Saved entries »
[Start of Attachment]
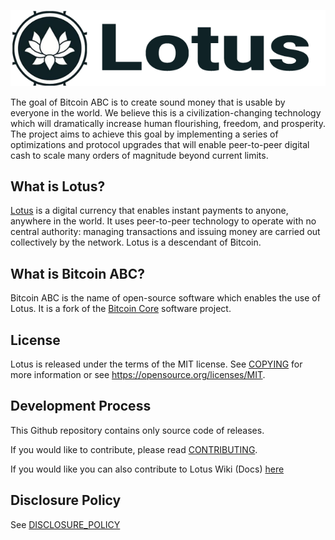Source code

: [![Lotus Logo](https://raw.githubusercontent.com/JustFragger/lotusd/master/doc/logo/LOTUS_BANNER.png)](https://www.givelotus.org)

The goal of Bitcoin ABC is to create sound money that is usable by everyone in
the world. We believe this is a civilization-changing technology which will
dramatically increase human flourishing, freedom, and prosperity. The project
aims to achieve this goal by implementing a series of optimizations and
protocol upgrades that will enable peer-to-peer digital cash to scale many
orders of magnitude beyond current limits.

What is Lotus?
---------------------

[Lotus](https://givelotus.org/) is a digital
currency that enables instant payments to anyone, anywhere in the world. It
uses peer-to-peer technology to operate with no central authority: managing
transactions and issuing money are carried out collectively by the network.
Lotus is a descendant of Bitcoin.

What is Bitcoin ABC?
--------------------

Bitcoin ABC is the name of open-source software which enables the use of
Lotus. It is a fork of the [Bitcoin Core](https://bitcoincore.org)
software project.

License
-------

Lotus is released under the terms of the MIT license. See
[COPYING](COPYING) for more information or see
<https://opensource.org/licenses/MIT>.

Development Process
-------------------

This Github repository contains only source code of releases.

If you would like to contribute, please read [CONTRIBUTING](CONTRIBUTING.md).

If you would like you can also contribute to Lotus Wiki (Docs) [here](https://givelotus.org/docs/)

Disclosure Policy
-----------------

See [DISCLOSURE_POLICY](DISCLOSURE_POLICY.md)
[End of Attachment]
What is being asked » Write out all of the data above exactly, without any of its pictures.

Solved problem »
Source code

: [![Lotus Logo](https://raw.githubusercontent.com/JustFragger/lotusd/master/doc/logo/LOTUS_BANNER.png)](https://www.givelotus.org)

The goal of Bitcoin ABC is to create sound money that is usable by everyone in
the world. We believe this is a civilization-changing technology which will
dramatically increase human flourishing, freedom, and prosperity. The project
aims to achieve this goal by implementing a series of optimizations and
protocol upgrades that will enable peer-to-peer digital cash to scale many
orders of magnitude beyond current limits.

What is Lotus?
---------------------

[Lotus](https://givelotus.org/) is a digital
currency that enables instant payments to anyone, anywhere in the world. It
uses peer-to-peer technology to operate with no central authority: managing
transactions and issuing money are carried out collectively by the network.
Lotus is a descendant of Bitcoin.

What is Bitcoin ABC?
--------------------

Bitcoin ABC is the name of open-source software which enables the use of
Lotus. It is a fork of the [Bitcoin Core](https://bitcoincore.org)
software project.

License
-------

Lotus is released under the terms of the MIT license. See
[COPYING](COPYING) for more information or see
<https://opensource.org/licenses/MIT>.

Development Process
-------------------

This Github repository contains only source code of releases.

If you would like to contribute, please read [CONTRIBUTING](CONTRIBUTING.md).

If you would like you can also contribute to Lotus Wiki (Docs) [here](https://givelotus.org/docs/)

Disclosure Policy
-----------------

See [DISCLOSURE_POLICY](DISCLOSURE_POLICY.md)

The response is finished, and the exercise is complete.